Хотите — позабудьте,
Хотите — вспоминайте!..»
 
   В мае 1842 года Тургенев уезжает в Спасское и предается прелестям весенней охоты на вальдшнепов, а во второй половине июля вместе с братом Николаем сопровождает Варвару Петровну на лечение в Мариенбад. Главная цель этой поездки — свидание с Мишелем, который в 1842 году уехал в Дрезден вместе с известным левогегельянцем Арнольдом Руге и приступил к изданию немецкого революционно-демократического журнала «Deutsche Jahrbücher».

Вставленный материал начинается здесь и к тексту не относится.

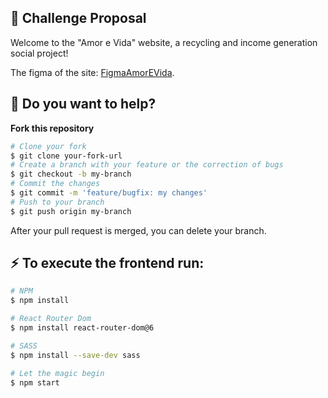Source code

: ## 🚀 Challenge Proposal
Welcome to the "Amor e Vida" website, a recycling and income generation  social project!

The figma of the site:
[FigmaAmorEVida](https://www.figma.com/file/4pOjKNSP8N8AC2GMYm7iOo/Amor-e-Vida?node-id=0-1&t=d6XSLXFr2GyuvtEh-0). 
<br>

## :thinking: Do you want to help?
**Fork this repository**

```bash
# Clone your fork
$ git clone your-fork-url
# Create a branch with your feature or the correction of bugs
$ git checkout -b my-branch
# Commit the changes
$ git commit -m 'feature/bugfix: my changes'
# Push to your branch
$ git push origin my-branch
```

After your pull request is merged, you can delete your branch.

## :zap: To execute the frontend run:

```bash
# NPM 
$ npm install

# React Router Dom
$ npm install react-router-dom@6

# SASS
$ npm install --save-dev sass

# Let the magic begin
$ npm start
```
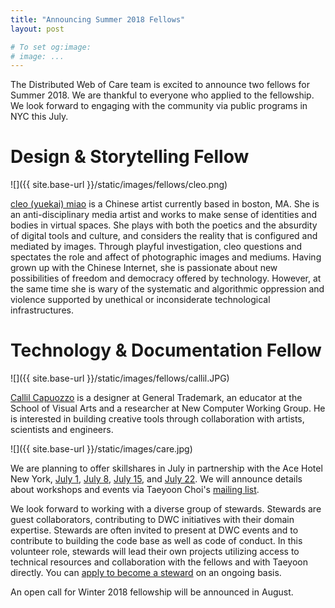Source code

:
 ```yaml
---
title: "Announcing Summer 2018 Fellows"
layout: post

# To set og:image:
# image: ...
---
```

 
The Distributed Web of Care team is excited to announce two fellows for Summer 2018. We are thankful to everyone who applied to the fellowship. We look forward to engaging with the community via public programs in NYC this July. 

# Design & Storytelling Fellow 
![]({{ site.base-url }}/static/images/fellows/cleo.png)

[cleo (yuekai) miao](http://www.cleomiao.info/
) is a Chinese artist currently based in boston, MA. She is an anti-disciplinary media artist and works to make sense of identities and bodies in virtual spaces. She plays with both the poetics and the absurdity of digital tools and culture, and considers the reality that is configured and mediated by images. Through playful investigation, cleo questions and spectates the role and affect of photographic images and mediums. Having grown up with the Chinese Internet, she is passionate about new possibilities of freedom and democracy offered by technology. However, at the same time she is wary of the systematic and algorithmic oppression and violence supported by unethical or inconsiderate technological infrastructures.



# Technology & Documentation Fellow 

![]({{ site.base-url }}/static/images/fellows/callil.JPG)

[Callil Capuozzo](http://callil.com) is a designer at General Trademark, an educator at the School of Visual Arts and a researcher at New Computer Working Group. He is interested in building creative tools through collaboration with artists, scientists and engineers.
 

![]({{ site.base-url }}/static/images/care.jpg)

We are planning to offer skillshares in July in partnership with the Ace Hotel New York, [July 1](http://www.acehotel.com/calendar/newyork/distributed-web-of-care-skillshare-070118), [July 8](http://www.acehotel.com/calendar/newyork/distributed-web-of-care-skillshare-070818), [July 15](http://www.acehotel.com/calendar/newyork/distributed-web-of-care-skillshare-071518), and [July 22](http://www.acehotel.com/calendar/newyork/distributed-web-of-care-skillshare-072218). We will announce details about workshops and events via Taeyoon Choi's [mailing list](http://tinyletter.com/tchoi8). 

We look forward to working with a diverse group of stewards. Stewards are guest collaborators, contributing to DWC initiatives with their domain expertise. Stewards are often invited to present at DWC events and to contribute to building the code base as well as code of conduct. In this volunteer role, stewards will lead their own projects utilizing access to technical resources and collaboration with the fellows and with Taeyoon directly. You can [apply to become a steward](https://airtable.com/shrJKwgf305PUDKjm) on an ongoing basis. 

An open call for Winter 2018 fellowship will be announced in August. 

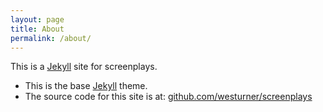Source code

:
 ```yaml
---
layout: page
title: About
permalink: /about/
---
```


This is a [Jekyll] site for screenplays.

* This is the base [Jekyll] theme.
* The source code for this site is at: 
  [github.com/westurner/screenplays](https://github.com/westurner/screenplays)

[jekyll]:      http://jekyllrb.com

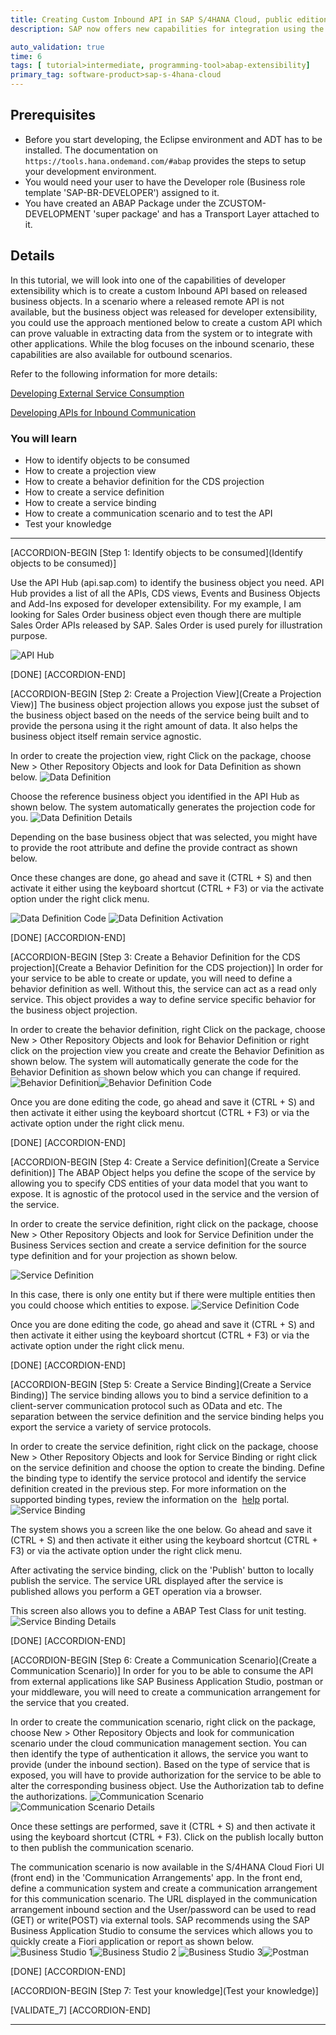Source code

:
 ```yaml
---
title: Creating Custom Inbound API in SAP S/4HANA Cloud, public edition
description: SAP now offers new capabilities for integration using the developer extensibility offered in the 3 System Landscape to allow customers to create custom APIs using released ABAP objects. We will learn how to create such a custom inbound API in this tutorial.

auto_validation: true
time: 6
tags: [ tutorial>intermediate, programming-tool>abap-extensibility]
primary_tag: software-product>sap-s-4hana-cloud
---
```


## Prerequisites
 - Before you start developing, the Eclipse environment and ADT has to be installed. The documentation on `https://tools.hana.ondemand.com/#abap` provides the steps to setup your development environment.
 - You would need your user to have the Developer role (Business role template 'SAP-BR-DEVELOPER') assigned to it.
 - You have created an ABAP Package under the ZCUSTOM-DEVELOPMENT 'super package' and has a Transport Layer attached to it.

## Details
In this tutorial, we will look into one of the capabilities of developer extensibility which is to create a custom Inbound API based on released business objects. In a scenario where a released remote API is not available, but the business object was released for developer extensibility, you could use the approach mentioned below to create a custom API which can prove valuable in extracting data from the system or to integrate with other applications.
While the blog focuses on the inbound scenario, these capabilities are also available for outbound scenarios.

Refer to the following information for more details:

[Developing External Service Consumption](https://help.sap.com/docs/SAP_S4HANA_CLOUD/6aa39f1ac05441e5a23f484f31e477e7/f871712b816943b0ab5e04b60799e518.html)

[Developing APIs for Inbound Communication](https://help.sap.com/docs/SAP_S4HANA_CLOUD/6aa39f1ac05441e5a23f484f31e477e7/94ebfa045c75426ea32045f6bbba3be5.html)

### You will learn
  - How to identify objects to be consumed
  - How to create a projection view
  - How to create a behavior definition for the CDS projection
  - How to create a service definition
  - How to create a service binding  
  - How to create a communication scenario and to test the API
  - Test your knowledge

---

[ACCORDION-BEGIN [Step 1: Identify objects to be consumed](Identify objects to be consumed)]

Use the API Hub (api.sap.com) to identify the business object you need. API Hub provides a list of all the APIs, CDS views, Events and Business Objects and Add-Ins exposed for developer extensibility. For my example, I am looking for Sales Order business object even though there are multiple Sales Order APIs released by SAP. Sales Order is used purely for illustration purpose.
 
![API Hub](API-Hub.png)

[DONE]
[ACCORDION-END]

[ACCORDION-BEGIN [Step 2: Create a Projection View](Create a Projection View)]
The business object projection allows you expose just the subset of the business object based on the needs of the service being built and to provide the persona using it the right amount of data. It also helps the business object itself remain service agnostic.

In order to create the projection view, right Click on the package, choose New > Other Repository Objects and look for Data Definition as shown below.
![Data Definition ](Image-1-Data-Def.png)

Choose the reference business object you identified in the API Hub as shown below. The system automatically generates the projection code for you.
![Data Definition Details](Image-2-Data-Def-Details.png)

Depending on the base business object that was selected, you might have to provide the root attribute and define the provide contract as shown below.

Once these changes are done, go ahead and save it (CTRL + S) and then activate it either using the keyboard shortcut (CTRL + F3) or via the activate option under the right click menu.

![Data Definition Code](Image-3-Data-Definition-Code.png)
![Data Definition Activation](Image-4-Data-Definition-Activate.png)

[DONE]
[ACCORDION-END]

[ACCORDION-BEGIN [Step 3: Create a Behavior Definition for the CDS projection](Create a Behavior Definition for the CDS projection)]
In order for your service to be able to create or update, you will need to define a behavior definition as well. Without this, the service can act as a read only service. This object provides a way to define service specific behavior for the business object projection.

In order to create the behavior definition, right Click on the package, choose New > Other Repository Objects and look for Behavior Definition or right click on the projection view you create and create the Behavior Definition as shown below. The system will automatically generate the code for the Behavior Definition as shown below which you can change if required.
![Behavior Definition](Image-5-Behavior-Definition.png)![Behavior Definition Code](Image-6-Behavior-Definition-Code.png)

Once you are done editing the code, go ahead and save it (CTRL + S) and then activate it either using the keyboard shortcut (CTRL + F3) or via the activate option under the right click menu.

[DONE]
[ACCORDION-END]

[ACCORDION-BEGIN [Step 4: Create a Service definition](Create a Service definition)]
The ABAP Object helps you define the scope of the service by allowing you to specify CDS entities of your data model that you want to expose. It is agnostic of the protocol used in the service and the version of the service.

In order to create the service definition, right click on the package, choose New > Other Repository Objects and look for Service Definition under the Business Services section and create a service definition for the source type definition and for your projection as shown below.

![Service Definition](Image-7-Service-Definition.png)

In this case, there is only one entity but if there were multiple entities then you could choose which entities to expose.
![Service Definition Code](Image-7-Service-Definition-Code.png)

Once you are done editing the code, go ahead and save it (CTRL + S) and then activate it either using the keyboard shortcut (CTRL + F3) or via the activate option under the right click menu.

[DONE]
[ACCORDION-END]

[ACCORDION-BEGIN [Step 5: Create a Service Binding](Create a Service Binding)]
The service binding allows you to bind a service definition to a client-server communication protocol such as OData and etc. The separation between the service definition and the service binding helps you export the service a variety of service protocols.

In order to create the service definition, right click on the package, choose New > Other Repository Objects and look for Service Binding or right click on the service definition and choose the option to create the binding. Define the binding type to identify the service protocol and identify the service definition created in the previous step. For more information on the supported binding types, review the information on the  [help](https://help.sap.com/docs/SAP_S4HANA_CLOUD/6aa39f1ac05441e5a23f484f31e477e7/94ebfa045c75426ea32045f6bbba3be5.html) portal.
![Service Binding](Image-8-Service-Binding.png)

The system shows you a screen like the one below. Go ahead and save it (CTRL + S) and then activate it either using the keyboard shortcut (CTRL + F3) or via the activate option under the right click menu.

After activating the service binding, click on the 'Publish' button to locally publish the service. The service URL displayed after the service is published allows you perform a GET operation via a browser.

This screen also allows you to define a ABAP Test Class for unit testing.
![Service Binding Details](Image-8-Service-Binding-Details.png)

[DONE]
[ACCORDION-END]

[ACCORDION-BEGIN [Step 6: Create a Communication Scenario](Create a Communication Scenario)]
In order for you to be able to consume the API from external applications like SAP Business Application Studio, postman or your middleware, you will need to create a communication arrangement for the service that you created.

In order to create the communication scenario, right click on the package, choose New > Other Repository Objects and look for communication scenario under the cloud communication management section. You can then identify the type of authentication it allows, the service you want to provide (under the inbound section). Based on the type of service that is exposed, you will have to provide authorization for the service to be able to alter the corresponding business object. Use the Authorization tab to define the authorizations.
![Communication Scenario](Image-9-Comm-Scn.png)
![Communication Scenario Details](Image-9-Comm-Scn-Details.png)

Once these settings are performed, save it (CTRL + S) and then activate it using the keyboard shortcut (CTRL + F3). Click on the publish locally button to then publish the communication scenario.

The communication scenario is now available in the S/4HANA Cloud Fiori UI (front end) in the 'Communication Arrangements' app. In the front end, define a communication system and create a communication arrangement for this communication scenario. The URL displayed in the communication arrangement inbound section and the User/password can be used to read (GET) or write(POST) via external tools. SAP recommends using the SAP Business Application Studio to consume the services which allows you to quickly create a Fiori application or report as shown below.
![Business Studio 1](Image-10-Business-application-Studio1.png)![Business Studio 2](Image-10-Business-application-Studio.png)
![Business Studio 3](Image-10-Business-application-Studio3.png)![Postman](Image-10-Postman.png)

[DONE]
[ACCORDION-END]

[ACCORDION-BEGIN [Step 7: Test your knowledge](Test your knowledge)]

[VALIDATE_7]
[ACCORDION-END]

---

   Мишеля Тургенев не узнал: от былых философских воспарений в заоблачные сферы чистого мышления не осталось и следа. Чтобы устранить всякую неловкость, Тургенев счел необходимым объясниться с другом по деликатному поводу, связанному с любимой сестрой Бакунина Татьяной. Но Мишель перебил его:
   — Александрина Беер писала мне, Тургенев, что то, что произошло между тобою и Танюшей, должно заставить меня порвать наши дружеские связи. Какая нелепость! Для того чтобы я с кем-либо порвал, я должен перестать верить в этого человека. Никакая другая причина не может довести меня до разрыва. Ты знаешь, что я никогда не был рабом условных идей, управляющих светом. А теперь и тем более мне поздно стать им. Мне хорошо известны твои недостатки, Тургенев. Но причина их — в крайней твоей молодости. Брат мой, когда любишь, то не имеешь времени на подсчитывание недостатков. А в том, что я тебя люблю, ты сомневаться не можешь. Так что оставим этот разговор. Я предупреждаю и другой твой вопрос. Ты не выслал обещанные деньги, чтобы полностью покрыть мой долг. И я не сержусь на тебя, ибо знаю, что намерения твои были и остаются чисты, а если их не удалось осуществить — значит, виноваты обстоятельства.
   Как всегда бывает при встрече друзей после долгой разлуки, разговор между Тургеневым и Бакуниным долго прыгал с пятого на десятое, прежде чем попал на существенную стезю:
   — Увы, брат мой, — сказал Бакунин, тряхнув по привычке своей львиной гривой, — время берлинской юности ушло и уже никогда не возвратится, ты знаешь это не хуже меня. Оно было прекрасно, как юность, и заключало в себе все преимущества, достоинства и недостатки юности. Теперь настала пора действительности, мужества, дела. Я почувствовал ее приближение тотчас после твоего отъезда из Берлина. Слава Богу, время теории прошло: все более или менее чувствуют это. Заря нового мира осеняет нас. С тех пор как христианство перестало быть связующим европейские государства цементом, что же еще связывает их? Святой дух свободы и равенства, в громе и молнии французской революции открывшийся людям, подобно семенам новой жизни рассеивается повсюду посредством революционных войн. Мы находимся накануне великого всемирно-исторического поворота, Тургенев, накануне последней борьбы за религию демократии, за коммунизм, призванный осуществить лучшие заветы христианства не в потусторонней действительности, а здесь, на этой земле!
   — Но позволь, Мишель, — возражал Тургенев, — я сочувствую демократическим идеям, но иначе понимаю сущность демократии. Она действительно утверждается, но постепенно, через конституционные формы ограничения самодержавия, через политико-экономические перемены. Партию демократов я признаю в качестве неизбежной оппозиции к другой, консервативной партии, признаю необходимость борьбы между ними, но не до полного истребления. Поскольку та и другая представляют крайние полюсы противоречия — истина лежит посередине. Я склонен считать, что в общественной борьбе оба полюса лишь до известной степени правы. Что же касается коммунизма — я в него не верю: вряд ли стоит нам увлекаться несбыточными фантазиями и подхватывать стоптанные башмаки с ног Сен-Симона и Фурье.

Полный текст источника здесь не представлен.